Earnest money? Down Payment? What's the Difference?
There are two terms you will hear if you’re in the market to buy a house—earnest money deposit and down payment. The two are not interchangeable, but they’re regularly confused. So let’s talk about what they are, what they aren’t, and how they compare.
Understanding both earnest money and a down payment is critical to buying a home. Too often, buyers will think only about the down payment they have to make upfront, but they don’t consider other costs.
What is Earnest Money?
The objective of earnest money is to show a seller that you’re entering this transaction in good faith. Earnest money you might also hear referred to as an escrow deposit. Earnest money or an escrow deposit is an amount of money that you, if you’re a buyer, put into an escrow account only after a seller accepts your offer. Another way to look at earnest money is as if it’s a security deposit. An earnest money deposit is not a good-faith deposit. Under some circumstances, your earnest money might be refundable. What your earnest money does is allow you a specific amount of time to get your mortgage financing in order and go through any other steps in the buying process, like inspections and appraisals. Earnest money is usually calculated as either a fixed amount or a percentage. Which one you’d pay depends mainly on the market where you’re buying.
If you’re in a competitive market, earnest money deposits are a good way to set your offer apart. If you can put forth a bigger earnest money deposit, you’re signaling that you might be a safer buyer. If you can put that money up early on, the seller might feel you’re more financially stable, so they can worry less about something causing the sale to fall apart at the last minute.
If you make it to loan closing, then your earnest money deposit goes toward your down payment. If you don’t make it to closing, you may lose your earnest money.

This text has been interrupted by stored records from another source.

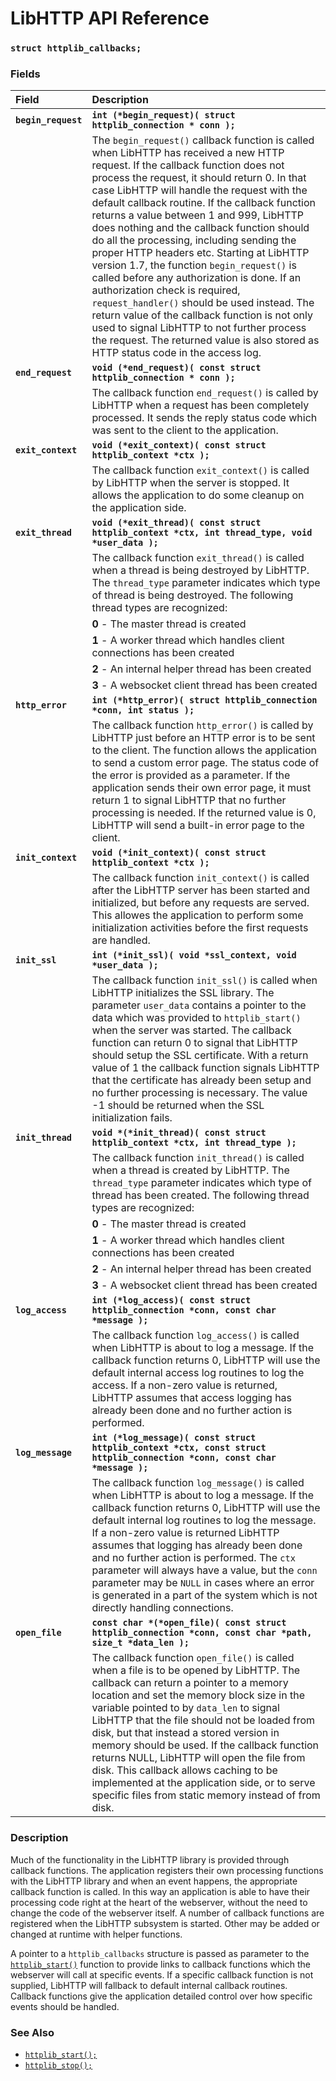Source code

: # LibHTTP API Reference

### `struct httplib_callbacks;`

### Fields

| Field | Description |
| :--- | :--- |
|**`begin_request`**|**`int (*begin_request)( struct httplib_connection * conn );`**|
| |The `begin_request()` callback function is called when LibHTTP has received a new HTTP request. If the callback function does not process the request, it should return 0. In that case LibHTTP will handle the request with the default callback routine. If the callback function returns a value between 1 and 999, LibHTTP does nothing and the callback function should do all the processing, including sending the proper HTTP headers etc. Starting at LibHTTP version 1.7, the function `begin_request()` is called before any authorization is done. If an authorization check is required, `request_handler()` should be used instead. The return value of the callback function is not only used to signal LibHTTP to not further process the request. The returned value is also stored as HTTP status code in the access log. |
|**`end_request`**|**`void (*end_request)( const struct httplib_connection * conn );`**|
| |The callback function `end_request()` is called by LibHTTP when a request has been completely processed. It sends the reply status code which was sent to the client to the application.|
|**`exit_context`**|**`void (*exit_context)( const struct httplib_context *ctx );`**|
| |The callback function `exit_context()` is called by LibHTTP when the server is stopped. It allows the application to do some cleanup on the application side.|
|**`exit_thread`**|**`void (*exit_thread)( const struct httplib_context *ctx, int thread_type, void *user_data );`**|
| |The callback function `exit_thread()` is called when a thread is being destroyed by LibHTTP. The `thread_type` parameter indicates which type of thread is being destroyed. The following thread types are recognized:|
| |**0** - The master thread is created |
| |**1** - A worker thread which handles client connections has been created|
| |**2** - An internal helper thread has been created|
| |**3** - A websocket client thread has been created|
|**`http_error`**|**`int (*http_error)( struct httplib_connection *conn, int status );`**|
| |The callback function `http_error()` is called by LibHTTP just before an HTTP error is to be sent to the client. The function allows the application to send a custom error page. The status code of the error is provided as a parameter. If the application sends their own error page, it must return 1 to signal LibHTTP that no further processing is needed. If the returned value is 0, LibHTTP will send a built-in error page to the client.|
|**`init_context`**|**`void (*init_context)( const struct httplib_context *ctx );`**|
| |The callback function `init_context()` is called after the LibHTTP server has been started and initialized, but before any requests are served. This allowes the application to perform some initialization activities before the first requests are handled.|
|**`init_ssl`**|**`int (*init_ssl)( void *ssl_context, void *user_data );`**|
| |The callback function `init_ssl()` is called when LibHTTP initializes the SSL library. The parameter `user_data` contains a pointer to the data which was provided to `httplib_start()` when the server was started. The callback function can return 0 to signal that LibHTTP should setup the SSL certificate. With a return value of 1 the callback function signals LibHTTP that the certificate has already been setup and no further processing is necessary. The value -1 should be returned when the SSL initialization fails.|
|**`init_thread`**|**`void *(*init_thread)( const struct httplib_context *ctx, int thread_type );`**|
| |The callback function `init_thread()` is called when a thread is created by LibHTTP. The `thread_type` parameter indicates which type of thread has been created. The following thread types are recognized:|
| |**0** - The master thread is created |
| |**1** - A worker thread which handles client connections has been created|
| |**2** - An internal helper thread has been created|
| |**3** - A websocket client thread has been created|
|**`log_access`**|**`int (*log_access)( const struct httplib_connection *conn, const char *message );`**|
| |The callback function `log_access()` is called when LibHTTP is about to log a message. If the callback function returns 0, LibHTTP will use the default internal access log routines to log the access. If a non-zero value is returned, LibHTTP assumes that access logging has already been done and no further action is performed.|
|**`log_message`**|**`int (*log_message)( const struct httplib_context *ctx, const struct httplib_connection *conn, const char *message );`**|
| |The callback function `log_message()` is called when LibHTTP is about to log a message. If the callback function returns 0, LibHTTP will use the default internal log routines to log the message. If a non-zero value is returned LibHTTP assumes that logging has already been done and no further action is performed. The `ctx` parameter will always have a value, but the `conn` parameter may be `NULL` in cases where an error is generated in a part of the system which is not directly handling connections.|
|**`open_file`**|**`const char *(*open_file)( const struct httplib_connection *conn, const char *path, size_t *data_len );`**|
| |The callback function `open_file()` is called when a file is to be opened by LibHTTP. The callback can return a pointer to a memory location and set the memory block size in the variable pointed to by `data_len` to signal LibHTTP that the file should not be loaded from disk, but that instead a stored version in memory should be used. If the callback function returns NULL, LibHTTP will open the file from disk. This callback allows caching to be implemented at the application side, or to serve specific files from static memory instead of from disk.|

### Description

Much of the functionality in the LibHTTP library is provided through callback functions. The application registers their own processing functions with the LibHTTP library and when an event happens, the appropriate callback function is called. In this way an application is able to have their processing code right at the heart of the webserver, without the need to change the code of the webserver itself. A number of callback functions are registered when the LibHTTP subsystem is started. Other may be added or changed at runtime with helper functions.

A pointer to a `httplib_callbacks` structure is passed as parameter to the [`httplib_start()`](httplib_start.md) function to provide links to callback functions which the webserver will call at specific events. If a specific callback function is not supplied, LibHTTP will fallback to default internal callback routines. Callback functions give the application detailed control over how specific events should be handled.

### See Also

* [`httplib_start();`](httplib_start.md)
* [`httplib_stop();`](httplib_stop.md)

To guarantee you get it back, you should have contingencies in place to protect the deposit, like a home inspection or appraisal contingency.
What’s a Down Payment?
A down payment is something that, as a buyer, you can put toward the purchase of a home. The seller receives it, and then the rest of the home's purchase price comes from your mortgage. Lenders require down payment minimums. The minimum required amount is typically determined by the type of loan you are getting. In some cases, it could be zero down. The larger the down payment you can make the lower your mortgage payment will be. It could also affect the mortgage rate you receive. If your down payment is less than 20%, your lender will probably require you to buy private mortgage insurance or PMI. PMI is a way for your lender to protect itself if you default on your loan.
Key Takeaways
Both earnest money and a down payment are essential parts of buying a house. Earnest money can sometimes be returned if the transaction doesn’t go through if you have contingencies. In some cases, a seller will get to keep your earnest money if you don’t go through with the purchase. A buyer and seller can usually negotiate on earnest money, and it can be anywhere from 1% to 2% of the purchase price, up to 10% in very hot markets. A lender requires a down payment as part of your mortgage, and you don’t negotiate it with your seller.